Happy Wednesday, folks!
I’ve got a long newsletter for you today! Please open this email in a new window if you want to read through to the end.
Here’s what I have for you:
Housekeeping
News
Reading recs
What I’m reading
Quotations
On friendship
Tweets
Housekeeping:
I went to AWP last week & had so much fun seeing my friends. Here are some photos!
& I have a new poem out today.
My fiction collection is officially out!
You can purchase a *signed* copy here.
What I read last week:
slow and soft and righteous: improvising at the end of the world (and how we make a new one), Sonia Louise Davis
All We Ask is You to Be Happy, Angie Sijun Lou
To read:
Quotations:
To allow oneself to feel is the definition of vulnerability.
It is amazing how the death of someone you love exposes this lie you tell yourself, that there’ll always be time.
I live in the slippage.
-Angie Sijun Lou
I know some words / that cannot be translated // such as my name and the light that spills, / confessing the ecology of cypress trees, fog slathered on a beach.
-Angie Sijun Lou
The immigration officer asks / for my Proof of Birth // and I say, here I am, proof that I was born.
-Angie Sijun Lou
Let me tell you what I know about exile— / how it begins with elegy and ends with elegy.
-Angie Sijun Lou
What I want is direct and unmediated access to the real.
-Angie Sijun Lou
The idea of dying doesn’t scare me but the ocean does.
-Angie Sijun Lou
In Chinese, the word for mercy translates to my heart hurts for you.
-Angie Sijun Lou
Already I’ve forgotten / my past incarnations.
-Angie Sijun Lou
we’ve got to stop setting up this opposition between doing and thinking, as if thoughtfulness required no verb, no work.
-Sonia Louise Davis
I was always most interested in what was happening / outside the frame of the picture.
-Sonia Louise Davis
On friendship:
I have been thinking a lot about friendship lately. The last newsletter was about envy (and addressed the fact that, sometimes, we find ourselves being jealous of friends)—and, this week, I’m writing about friendship more broadly.
As I get older and friendships either maintain or dwindle, reciprocity has become increasingly important to me in terms of my decisions to ~keep~ friends or let them go.
Of course, it’s normal for people to adjust their priorities as we grow up. A few weeks ago, I was expressing my frustration to my mom over (many) people constantly prioritizing their significant other over their platonic friends. She, ever the Capricorn, did not mince words: It will always be like that, so you’d better get used to it.

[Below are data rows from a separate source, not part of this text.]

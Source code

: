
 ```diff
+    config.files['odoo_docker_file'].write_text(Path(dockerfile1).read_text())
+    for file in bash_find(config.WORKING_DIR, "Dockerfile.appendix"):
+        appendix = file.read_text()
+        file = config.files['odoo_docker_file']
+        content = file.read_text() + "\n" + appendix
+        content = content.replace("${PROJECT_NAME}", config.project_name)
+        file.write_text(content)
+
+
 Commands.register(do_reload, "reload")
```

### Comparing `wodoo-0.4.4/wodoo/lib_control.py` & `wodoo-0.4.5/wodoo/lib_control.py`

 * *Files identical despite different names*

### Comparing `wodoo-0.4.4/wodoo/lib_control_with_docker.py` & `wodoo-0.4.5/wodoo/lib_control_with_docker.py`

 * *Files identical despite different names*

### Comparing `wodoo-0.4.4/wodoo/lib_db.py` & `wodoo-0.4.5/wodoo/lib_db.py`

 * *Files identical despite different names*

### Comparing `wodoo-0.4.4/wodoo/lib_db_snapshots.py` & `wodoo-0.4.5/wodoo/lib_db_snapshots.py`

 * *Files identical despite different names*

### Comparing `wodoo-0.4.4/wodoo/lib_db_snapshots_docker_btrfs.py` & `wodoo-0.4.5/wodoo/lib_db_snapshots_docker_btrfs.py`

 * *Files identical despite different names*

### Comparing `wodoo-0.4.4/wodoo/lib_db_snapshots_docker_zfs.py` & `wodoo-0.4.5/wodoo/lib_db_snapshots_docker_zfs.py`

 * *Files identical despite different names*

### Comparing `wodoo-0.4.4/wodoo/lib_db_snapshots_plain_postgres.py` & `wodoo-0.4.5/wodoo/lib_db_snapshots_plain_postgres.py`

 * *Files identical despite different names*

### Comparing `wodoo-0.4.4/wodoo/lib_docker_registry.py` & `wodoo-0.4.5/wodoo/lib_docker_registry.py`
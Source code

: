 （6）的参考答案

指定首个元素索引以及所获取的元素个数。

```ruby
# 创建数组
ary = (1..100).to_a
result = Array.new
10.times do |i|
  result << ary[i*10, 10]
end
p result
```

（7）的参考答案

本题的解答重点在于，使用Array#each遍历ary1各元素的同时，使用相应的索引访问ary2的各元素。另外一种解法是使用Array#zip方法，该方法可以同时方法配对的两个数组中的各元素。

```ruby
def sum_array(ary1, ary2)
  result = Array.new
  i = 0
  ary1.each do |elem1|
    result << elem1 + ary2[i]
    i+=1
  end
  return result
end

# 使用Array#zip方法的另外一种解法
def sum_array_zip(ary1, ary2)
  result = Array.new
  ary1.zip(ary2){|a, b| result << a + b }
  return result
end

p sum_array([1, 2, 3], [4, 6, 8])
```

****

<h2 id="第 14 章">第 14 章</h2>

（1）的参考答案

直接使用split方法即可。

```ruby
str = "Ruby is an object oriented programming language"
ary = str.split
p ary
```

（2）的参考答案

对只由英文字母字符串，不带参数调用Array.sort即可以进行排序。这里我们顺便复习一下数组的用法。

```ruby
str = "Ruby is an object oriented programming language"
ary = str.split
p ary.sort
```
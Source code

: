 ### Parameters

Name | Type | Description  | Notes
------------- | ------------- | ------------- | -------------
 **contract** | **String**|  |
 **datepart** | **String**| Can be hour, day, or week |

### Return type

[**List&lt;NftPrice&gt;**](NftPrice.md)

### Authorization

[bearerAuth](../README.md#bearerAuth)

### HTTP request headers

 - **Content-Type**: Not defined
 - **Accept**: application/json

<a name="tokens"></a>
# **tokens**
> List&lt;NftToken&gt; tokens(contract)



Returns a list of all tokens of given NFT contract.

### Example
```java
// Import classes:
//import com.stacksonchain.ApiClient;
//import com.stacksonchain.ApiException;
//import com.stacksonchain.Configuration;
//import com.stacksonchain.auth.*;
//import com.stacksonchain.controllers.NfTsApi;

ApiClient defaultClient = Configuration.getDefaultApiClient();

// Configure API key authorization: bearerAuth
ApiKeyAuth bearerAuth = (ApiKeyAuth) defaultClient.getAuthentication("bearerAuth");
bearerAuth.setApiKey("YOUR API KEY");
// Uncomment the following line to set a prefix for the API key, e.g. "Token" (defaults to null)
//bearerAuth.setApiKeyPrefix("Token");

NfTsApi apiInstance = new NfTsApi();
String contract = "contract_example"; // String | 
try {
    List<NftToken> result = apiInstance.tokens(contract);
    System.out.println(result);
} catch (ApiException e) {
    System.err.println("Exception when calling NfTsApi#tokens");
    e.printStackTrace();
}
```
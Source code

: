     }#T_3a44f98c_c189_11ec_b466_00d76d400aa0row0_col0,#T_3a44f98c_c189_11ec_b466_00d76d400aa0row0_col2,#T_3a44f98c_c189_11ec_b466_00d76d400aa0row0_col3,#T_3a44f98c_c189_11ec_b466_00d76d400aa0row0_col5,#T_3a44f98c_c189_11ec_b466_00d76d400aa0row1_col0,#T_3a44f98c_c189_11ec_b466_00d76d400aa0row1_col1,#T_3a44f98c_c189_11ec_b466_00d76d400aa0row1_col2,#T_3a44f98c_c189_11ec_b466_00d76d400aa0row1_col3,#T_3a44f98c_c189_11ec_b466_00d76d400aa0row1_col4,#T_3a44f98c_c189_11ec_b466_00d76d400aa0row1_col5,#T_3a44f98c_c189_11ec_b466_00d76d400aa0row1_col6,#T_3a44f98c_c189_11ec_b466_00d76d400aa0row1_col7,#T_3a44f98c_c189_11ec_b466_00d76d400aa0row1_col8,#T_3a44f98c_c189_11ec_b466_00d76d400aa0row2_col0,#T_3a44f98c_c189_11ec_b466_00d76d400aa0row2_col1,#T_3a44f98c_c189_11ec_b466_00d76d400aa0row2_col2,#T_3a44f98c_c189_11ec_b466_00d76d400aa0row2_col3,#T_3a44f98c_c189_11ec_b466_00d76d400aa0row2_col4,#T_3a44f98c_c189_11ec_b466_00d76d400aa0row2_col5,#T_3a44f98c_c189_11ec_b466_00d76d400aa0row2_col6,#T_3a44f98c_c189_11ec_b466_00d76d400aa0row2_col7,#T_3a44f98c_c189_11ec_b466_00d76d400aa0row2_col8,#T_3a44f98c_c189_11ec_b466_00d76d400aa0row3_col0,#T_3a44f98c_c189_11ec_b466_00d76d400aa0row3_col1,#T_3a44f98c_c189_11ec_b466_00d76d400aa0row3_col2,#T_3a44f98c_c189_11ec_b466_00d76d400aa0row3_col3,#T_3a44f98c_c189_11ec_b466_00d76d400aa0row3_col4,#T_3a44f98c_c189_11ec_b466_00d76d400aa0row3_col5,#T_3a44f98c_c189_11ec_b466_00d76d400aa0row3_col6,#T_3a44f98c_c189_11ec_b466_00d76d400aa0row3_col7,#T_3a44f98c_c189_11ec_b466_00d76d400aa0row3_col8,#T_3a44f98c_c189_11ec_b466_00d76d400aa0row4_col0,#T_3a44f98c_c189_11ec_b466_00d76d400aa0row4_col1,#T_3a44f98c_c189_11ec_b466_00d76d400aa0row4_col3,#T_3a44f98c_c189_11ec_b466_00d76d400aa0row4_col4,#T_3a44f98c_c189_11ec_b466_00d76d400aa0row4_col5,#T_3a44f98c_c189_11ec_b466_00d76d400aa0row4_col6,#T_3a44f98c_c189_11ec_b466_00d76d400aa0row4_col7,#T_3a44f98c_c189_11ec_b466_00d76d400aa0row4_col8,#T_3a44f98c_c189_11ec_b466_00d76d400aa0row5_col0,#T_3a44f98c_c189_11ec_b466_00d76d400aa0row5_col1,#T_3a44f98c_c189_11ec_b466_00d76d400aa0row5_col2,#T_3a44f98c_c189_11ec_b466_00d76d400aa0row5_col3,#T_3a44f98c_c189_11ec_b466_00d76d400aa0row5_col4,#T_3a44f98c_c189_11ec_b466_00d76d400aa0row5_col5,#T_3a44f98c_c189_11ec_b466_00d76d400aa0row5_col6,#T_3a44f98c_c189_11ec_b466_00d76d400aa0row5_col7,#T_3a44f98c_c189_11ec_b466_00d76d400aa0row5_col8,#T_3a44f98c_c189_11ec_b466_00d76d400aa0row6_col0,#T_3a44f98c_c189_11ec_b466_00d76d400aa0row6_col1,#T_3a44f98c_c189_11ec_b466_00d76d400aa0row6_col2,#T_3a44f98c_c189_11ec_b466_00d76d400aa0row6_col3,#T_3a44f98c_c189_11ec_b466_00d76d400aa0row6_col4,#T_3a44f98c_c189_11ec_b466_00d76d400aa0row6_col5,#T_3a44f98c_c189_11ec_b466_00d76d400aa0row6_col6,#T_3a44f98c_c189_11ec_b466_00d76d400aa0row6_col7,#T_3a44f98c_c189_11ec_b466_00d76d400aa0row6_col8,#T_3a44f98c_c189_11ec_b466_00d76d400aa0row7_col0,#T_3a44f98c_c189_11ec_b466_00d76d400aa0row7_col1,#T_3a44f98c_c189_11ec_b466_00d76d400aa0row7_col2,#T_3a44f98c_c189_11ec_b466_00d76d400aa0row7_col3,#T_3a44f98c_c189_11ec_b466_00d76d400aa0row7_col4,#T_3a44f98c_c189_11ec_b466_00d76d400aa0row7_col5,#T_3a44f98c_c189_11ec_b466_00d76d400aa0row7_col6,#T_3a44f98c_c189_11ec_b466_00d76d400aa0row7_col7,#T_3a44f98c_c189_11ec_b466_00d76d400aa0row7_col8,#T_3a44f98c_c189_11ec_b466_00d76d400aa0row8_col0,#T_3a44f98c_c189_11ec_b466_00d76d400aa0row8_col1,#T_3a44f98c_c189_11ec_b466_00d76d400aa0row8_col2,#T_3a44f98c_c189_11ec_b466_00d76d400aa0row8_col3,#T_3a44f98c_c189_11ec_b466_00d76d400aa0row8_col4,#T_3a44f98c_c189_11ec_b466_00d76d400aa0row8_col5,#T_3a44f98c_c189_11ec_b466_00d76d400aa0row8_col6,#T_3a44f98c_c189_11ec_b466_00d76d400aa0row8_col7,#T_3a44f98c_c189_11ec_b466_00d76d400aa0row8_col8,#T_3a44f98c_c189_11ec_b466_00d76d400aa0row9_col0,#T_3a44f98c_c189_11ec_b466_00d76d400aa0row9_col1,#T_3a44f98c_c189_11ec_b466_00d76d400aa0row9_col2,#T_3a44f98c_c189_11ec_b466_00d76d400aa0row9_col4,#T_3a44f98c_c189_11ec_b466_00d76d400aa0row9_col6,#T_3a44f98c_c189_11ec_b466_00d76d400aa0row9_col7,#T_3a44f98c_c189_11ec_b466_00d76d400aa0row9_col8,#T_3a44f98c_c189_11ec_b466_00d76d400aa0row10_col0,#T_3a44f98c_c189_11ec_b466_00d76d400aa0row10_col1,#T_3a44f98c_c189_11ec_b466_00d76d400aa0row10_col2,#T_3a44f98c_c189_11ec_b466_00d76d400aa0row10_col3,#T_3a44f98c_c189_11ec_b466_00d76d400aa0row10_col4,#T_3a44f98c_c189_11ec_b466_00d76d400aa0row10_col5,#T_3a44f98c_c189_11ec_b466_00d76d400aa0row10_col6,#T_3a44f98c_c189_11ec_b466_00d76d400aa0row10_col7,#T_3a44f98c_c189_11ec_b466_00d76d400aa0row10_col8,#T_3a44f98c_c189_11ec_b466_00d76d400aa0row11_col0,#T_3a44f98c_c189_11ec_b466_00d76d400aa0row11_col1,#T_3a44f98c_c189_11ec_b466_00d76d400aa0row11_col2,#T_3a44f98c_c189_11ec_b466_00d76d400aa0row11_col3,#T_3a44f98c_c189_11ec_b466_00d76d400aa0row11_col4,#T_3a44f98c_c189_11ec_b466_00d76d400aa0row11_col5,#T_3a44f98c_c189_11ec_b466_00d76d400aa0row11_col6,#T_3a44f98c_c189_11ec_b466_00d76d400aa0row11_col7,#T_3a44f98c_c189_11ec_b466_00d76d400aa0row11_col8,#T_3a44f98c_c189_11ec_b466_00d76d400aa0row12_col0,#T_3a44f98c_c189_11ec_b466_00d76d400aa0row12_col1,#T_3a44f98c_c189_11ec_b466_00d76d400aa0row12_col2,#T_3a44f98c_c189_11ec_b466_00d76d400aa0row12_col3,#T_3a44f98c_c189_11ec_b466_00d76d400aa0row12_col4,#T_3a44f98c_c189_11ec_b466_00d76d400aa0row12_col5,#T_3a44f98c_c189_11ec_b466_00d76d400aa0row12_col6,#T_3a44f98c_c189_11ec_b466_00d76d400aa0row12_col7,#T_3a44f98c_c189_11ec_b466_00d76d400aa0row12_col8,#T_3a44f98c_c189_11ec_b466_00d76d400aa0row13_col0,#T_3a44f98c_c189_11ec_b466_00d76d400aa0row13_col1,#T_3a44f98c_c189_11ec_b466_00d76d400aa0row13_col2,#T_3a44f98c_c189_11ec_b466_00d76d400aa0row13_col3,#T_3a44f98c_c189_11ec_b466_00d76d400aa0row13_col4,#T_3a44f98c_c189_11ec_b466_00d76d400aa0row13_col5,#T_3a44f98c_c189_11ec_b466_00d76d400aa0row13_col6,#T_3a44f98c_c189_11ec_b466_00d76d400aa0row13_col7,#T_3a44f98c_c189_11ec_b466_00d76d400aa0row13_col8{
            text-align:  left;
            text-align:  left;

In her article IT’S YOUR FRIENDS WHO BREAK YOUR HEART, Jennifer Senior writes:
I still have sense-memories of how sickened I was when this friend told me I’d been relegated to a lower league—my heart quickening, the blood thumping in my ears.
I mean, mood.
For me, regardless of who I’m dating or not dating, my friends are always at the top of my list of priorities, and I cherish those friends who feel the same way. I cherish that sense of reciprocity—as do most of us:
Then there was the friend who didn’t say anything hurtful to me per se; the problem was how little she said about herself at all. According to Hojjat, failures of reciprocity are a huge theme in broken friendships. That stands to reason—asymmetries of time and effort can continue for only so long before you feel like you’ve lost your dignity.
Here are some more quotations I liked from the article:
Most of my withered friendships can be chalked up to this terrible tendency of mine not to reach out. I have pals in Washington, D.C., where I started my professional life, whom I haven’t seen in years, and friends from college I haven’t seen since practically graduation—people I once adored, shared my life with, couldn’t have imagined living for two seconds without.
And yet I do. I have.
This is, mind you, how most friendships die, according to the social psychologist Beverley Fehr: not in pyrotechnics, but a quiet, gray dissolve. It’s not that anything happens to either of you; it’s just that things stop happening between you. And so you drift.
Practically everyone who studies friendship says this in some form or another: What makes friendship so fragile is also exactly what makes it so special. You have to continually opt in. That you choose it is what gives it its value.
In the most stable friendships, people tend to stand up for each other in each other’s absence; trust and confide in each other; support each other emotionally; offer help if it’s required; try to make each other happy; and keep each other up-to-date on positive life developments.
The problem is that when it comes to friendship, we are ritual-deficient, nearly devoid of rites that force us together. Emily Langan, a Wheaton College professor of communication, argues that we need them. Friendship anniversaries. Regular road trips. Sunday-night phone calls, annual gatherings at the same rental house, whatever it takes. “We’re not in the habit of elevating the practices of friendship,” she says. “But they should be similar to what we do for other relationships.”
When I consider the people I know with the greatest talent for friendship, I realize that they do just this. They make contact a priority. They jump in their cars. They appear at regular intervals in my inbox. One told me she clicks open her address book every now and then just to check which friends she hasn’t seen in a while—and then immediately makes a date to get together.